In Camera Inspection, Shiffra/Green Material

State v. Donovan L. Lewis, 2009AP2531-CR, District 4, 8/26/10

court of appeals decision (3-judge, not recommended for publication); for Lewis: Shelley Fite, SPD, Madison Appellate; BiC; Resp.; Reply

Defense access to a complainant’s privileged counseling records requires first convincing the trial court to conduct an in camera inspection to see if the records contain information material to innocence. And that requires showing a reasonable likelihood the records contain non-cumulative material information. State v. Shiffra, 175 Wis. 2d 600, 499 N.W.2d 719 (Ct. App. 1993), as modified by State v. Green, 2002 WI 68. Lewis, charged with sexual assault of a co-worker, 14-year-old D.M.O., can’t make this showing:

¶18      Lewis’s defense theory is that D.M.O. is lying when he says he had oral sex with Lewis.[6] The key components of this defense theory are that (1) D.M.O. is homosexual, (2) his parents disapprove of this, (3) in reaction to his parents’ disapproval he was motivated to fabricate sexual encounters with Lewis, and (4) his general lack of truthfulness played a role in this fabrication. As for the first two components, even if there is a reasonable likelihood that there is information in D.M.O.’s counseling records that he is homosexual and that his parents disapprove of this, it is cumulative to evidence the defense already had and is therefore not necessary to the defense. Two persons who had worked with D.M.O. testified that he had told them his parents did not like the fact that he was gay. In addition, D.M.O. acknowledged that he was gay, that his parents didn’t accept it, and that he told people at work he was homosexual and his parents had problems with it.[7]
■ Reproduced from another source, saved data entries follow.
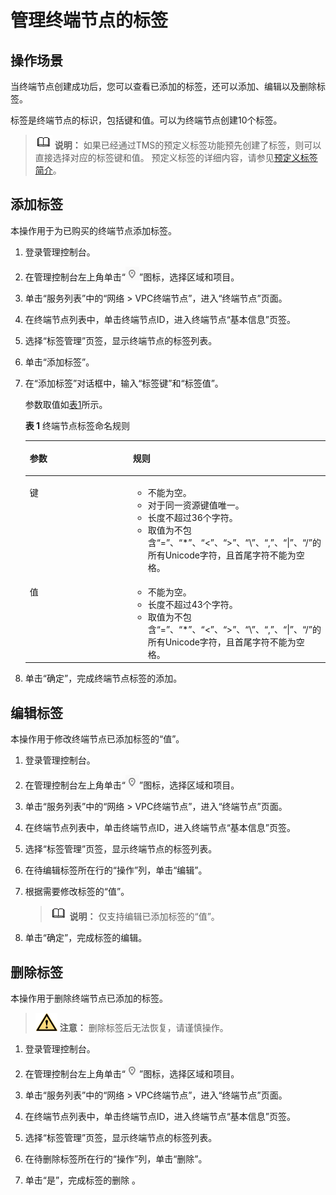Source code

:# 管理终端节点的标签<a name="vpcep_03_0206"></a>

## 操作场景<a name="section021510209361"></a>

当终端节点创建成功后，您可以查看已添加的标签，还可以添加、编辑以及删除标签。

标签是终端节点的标识，包括键和值。可以为终端节点创建10个标签。

>![](public_sys-resources/icon-note.gif) **说明：** 
>如果已经通过TMS的预定义标签功能预先创建了标签，则可以直接选择对应的标签键和值。
>预定义标签的详细内容，请参见[预定义标签简介](https://support.huaweicloud.com/usermanual-tms/zh-cn_topic_0056266269.html)。

## 添加标签<a name="section8281222363"></a>

本操作用于为已购买的终端节点添加标签。

1.  登录管理控制台。
2.  在管理控制台左上角单击“![](figures/icon-region.png)”图标，选择区域和项目。

1.  单击“服务列表”中的“网络 \> VPC终端节点”，进入“终端节点”页面。

1.  在终端节点列表中，单击终端节点ID，进入终端节点“基本信息”页签。

1.  选择“标签管理”页签，显示终端节点的标签列表。
2.  单击“添加标签”。
3.  在“添加标签”对话框中，输入“标签键”和“标签值”。

    参数取值如[表1](#table183931759191417)所示。

    **表 1**  终端节点标签命名规则

    <a name="table183931759191417"></a>
    <table><thead align="left"><tr id="zh-cn_topic_0131645189_zh-cn_topic_0162785419_row1975492119112"><th class="cellrowborder" valign="top" width="42.63%" id="mcps1.2.3.1.1"><p id="zh-cn_topic_0131645189_zh-cn_topic_0162785419_p127543216114"><a name="zh-cn_topic_0131645189_zh-cn_topic_0162785419_p127543216114"></a><a name="zh-cn_topic_0131645189_zh-cn_topic_0162785419_p127543216114"></a>参数</p>
    </th>
    <th class="cellrowborder" valign="top" width="57.37%" id="mcps1.2.3.1.2"><p id="zh-cn_topic_0131645189_zh-cn_topic_0162785419_p187541211118"><a name="zh-cn_topic_0131645189_zh-cn_topic_0162785419_p187541211118"></a><a name="zh-cn_topic_0131645189_zh-cn_topic_0162785419_p187541211118"></a>规则</p>
    </th>
    </tr>
    </thead>
    <tbody><tr id="zh-cn_topic_0131645189_zh-cn_topic_0162785419_row1375419211915"><td class="cellrowborder" valign="top" width="42.63%" headers="mcps1.2.3.1.1 "><p id="zh-cn_topic_0131645189_zh-cn_topic_0162785419_p15754421417"><a name="zh-cn_topic_0131645189_zh-cn_topic_0162785419_p15754421417"></a><a name="zh-cn_topic_0131645189_zh-cn_topic_0162785419_p15754421417"></a>键</p>
    </td>
    <td class="cellrowborder" valign="top" width="57.37%" headers="mcps1.2.3.1.2 "><a name="zh-cn_topic_0131645189_zh-cn_topic_0162785419_ul182248574315"></a><a name="zh-cn_topic_0131645189_zh-cn_topic_0162785419_ul182248574315"></a><ul id="zh-cn_topic_0131645189_zh-cn_topic_0162785419_ul182248574315"><li>不能为空。</li><li>对于同一资源键值唯一。</li><li>长度不超过36个字符。</li><li>取值为不包含“=”、“*”、“&lt;”、“&gt;”、“\”、“,”、“|”、“/”的所有Unicode字符，且首尾字符不能为空格。</li></ul>
    </td>
    </tr>
    <tr id="zh-cn_topic_0131645189_zh-cn_topic_0162785419_row97543211410"><td class="cellrowborder" valign="top" width="42.63%" headers="mcps1.2.3.1.1 "><p id="zh-cn_topic_0131645189_zh-cn_topic_0162785419_p97549211414"><a name="zh-cn_topic_0131645189_zh-cn_topic_0162785419_p97549211414"></a><a name="zh-cn_topic_0131645189_zh-cn_topic_0162785419_p97549211414"></a>值</p>
    </td>
    <td class="cellrowborder" valign="top" width="57.37%" headers="mcps1.2.3.1.2 "><a name="zh-cn_topic_0131645189_zh-cn_topic_0162785419_ul19120173116418"></a><a name="zh-cn_topic_0131645189_zh-cn_topic_0162785419_ul19120173116418"></a><ul id="zh-cn_topic_0131645189_zh-cn_topic_0162785419_ul19120173116418"><li>不能为空。</li><li>长度不超过43个字符。</li><li>取值为不包含“=”、“*”、“&lt;”、“&gt;”、“\”、“,”、“|”、“/”的所有Unicode字符，且首尾字符不能为空格。</li></ul>
    </td>
    </tr>
    </tbody>
    </table>

4.  单击“确定”，完成终端节点标签的添加。

## 编辑标签<a name="section12921757151511"></a>

本操作用于修改终端节点已添加标签的“值”。

1.  登录管理控制台。
2.  在管理控制台左上角单击“![](figures/icon-region.png)”图标，选择区域和项目。

1.  单击“服务列表”中的“网络 \> VPC终端节点”，进入“终端节点”页面。

1.  在终端节点列表中，单击终端节点ID，进入终端节点“基本信息”页签。

1.  选择“标签管理”页签，显示终端节点的标签列表。
2.  在待编辑标签所在行的“操作”列，单击“编辑”。
3.  根据需要修改标签的“值”。

    >![](public_sys-resources/icon-note.gif) **说明：** 
    >仅支持编辑已添加标签的“值”。

4.  单击“确定”，完成标签的编辑。

## 删除标签<a name="section169239387205"></a>

本操作用于删除终端节点已添加的标签。

>![](public_sys-resources/icon-caution.gif) **注意：** 
>删除标签后无法恢复，请谨慎操作。

1.  登录管理控制台。
2.  在管理控制台左上角单击“![](figures/icon-region.png)”图标，选择区域和项目。

1.  单击“服务列表”中的“网络 \> VPC终端节点”，进入“终端节点”页面。

1.  在终端节点列表中，单击终端节点ID，进入终端节点“基本信息”页签。

1.  选择“标签管理”页签，显示终端节点的标签列表。

1.  在待删除标签所在行的“操作”列，单击“删除”。
2.  单击“是”，完成标签的删除 。

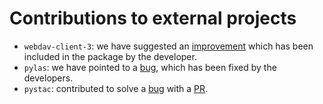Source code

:# Contributions to external projects

- `webdav-client-3`: we have suggested an [improvement](https://github.com/ezhov-evgeny/webdav-client-python-3/issues/67) which has been included in the package by the developer.
- `pylas`: we have pointed to a [bug](https://github.com/tmontaigu/pylas/issues/14), which has been fixed by the developers.
- `pystac`: contributed to solve a [bug](https://github.com/stac-utils/pystac/issues/240) with a [PR](https://github.com/stac-utils/pystac/pull/241).
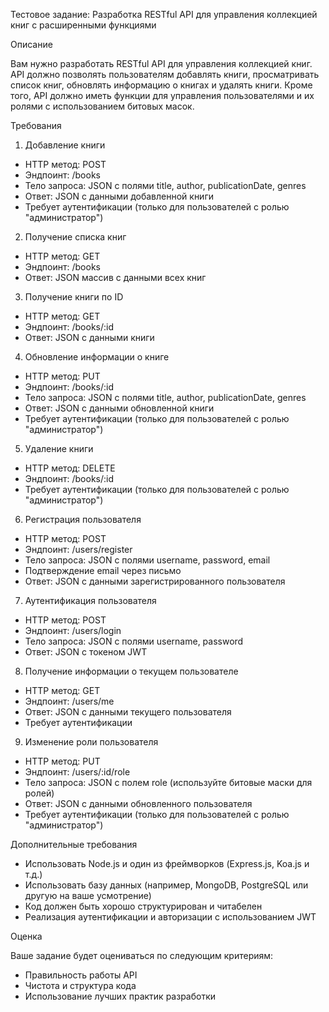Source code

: Тестовое задание: Разработка RESTful API для управления коллекцией книг с расширенными функциями

Описание

Вам нужно разработать RESTful API для управления коллекцией книг. API должно позволять пользователям добавлять книги, просматривать список книг, обновлять информацию о книгах и удалять книги. Кроме того, API должно иметь функции для управления пользователями и их ролями с использованием битовых масок.

Требования

1. Добавление книги
- HTTP метод: POST
- Эндпоинт: /books
- Тело запроса: JSON с полями title, author, publicationDate, genres
- Ответ: JSON с данными добавленной книги
- Требует аутентификации (только для пользователей с ролью "администратор")

2. Получение списка книг
- HTTP метод: GET
- Эндпоинт: /books
- Ответ: JSON массив с данными всех книг

3. Получение книги по ID
- HTTP метод: GET
- Эндпоинт: /books/:id
- Ответ: JSON с данными книги

4. Обновление информации о книге
- HTTP метод: PUT
- Эндпоинт: /books/:id
- Тело запроса: JSON с полями title, author, publicationDate, genres
- Ответ: JSON с данными обновленной книги
- Требует аутентификации (только для пользователей с ролью "администратор")

5. Удаление книги
- HTTP метод: DELETE
- Эндпоинт: /books/:id
- Требует аутентификации (только для пользователей с ролью "администратор")

6. Регистрация пользователя
- HTTP метод: POST
- Эндпоинт: /users/register
- Тело запроса: JSON с полями username, password, email
- Подтверждение email через письмо
- Ответ: JSON с данными зарегистрированного пользователя

7. Аутентификация пользователя
- HTTP метод: POST
- Эндпоинт: /users/login
- Тело запроса: JSON с полями username, password
- Ответ: JSON с токеном JWT

8. Получение информации о текущем пользователе
- HTTP метод: GET
- Эндпоинт: /users/me
- Ответ: JSON с данными текущего пользователя
- Требует аутентификации

9. Изменение роли пользователя
- HTTP метод: PUT
- Эндпоинт: /users/:id/role
- Тело запроса: JSON с полем role (используйте битовые маски для ролей)
- Ответ: JSON с данными обновленного пользователя
- Требует аутентификации (только для пользователей с ролью "администратор")

Дополнительные требования

- Использовать Node.js и один из фреймворков (Express.js, Koa.js и т.д.)
- Использовать базу данных (например, MongoDB, PostgreSQL или другую на ваше усмотрение)
- Код должен быть хорошо структурирован и читабелен
- Реализация аутентификации и авторизации с использованием JWT

Оценка

Ваше задание будет оцениваться по следующим критериям:

- Правильность работы API
- Чистота и структура кода
- Использование лучших практик разработки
¶19      As for the third component—that in reaction to his parents’ disapproval D.M.O. was motivated to fabricate sexual encounters with Lewis—Lewis’s showing falls far short of a specific factual basis demonstrating a reasonable likelihood that his counseling records contain information on this point. There is no evidence that D.M.O. told his co-workers anything about his relationship with Lewis. As for his parents, the only evidence at the hearing on how they first learned of any relationship between Lewis and D.M.O. was that they found explicit emails between Lewis and D.M.O. This is not consistent with D.M.O. fabricating a sexual relationship with Lewis for “his parents’ benefit.”

As to “general lack of truthfulness”: D.M.O.’s own mother described him as a pathological liar, but Lewis can’t show “that his lying had anything to do with fabricating sexual encounters with males,” ¶23. OK, but if he could make that showing, then he wouldn’t need the records, would he? A fact-specific case, to be sure (as such cases tend to be, in the nature of things). But the larger message seems to be, good luck getting these records. You have to make a fairly compelling showing of materiality before the trial court inspects them to determine if they are … material. And if you can make that showing? Well, then in all likelihood that just means you’ve already acquired what you need and the records would be merely cumulative. Heads I win, tails you lose. Further Shiffra/Green discussion, in Davis v. Litscher, 290 F.3d 943 (7th Cir. 2002).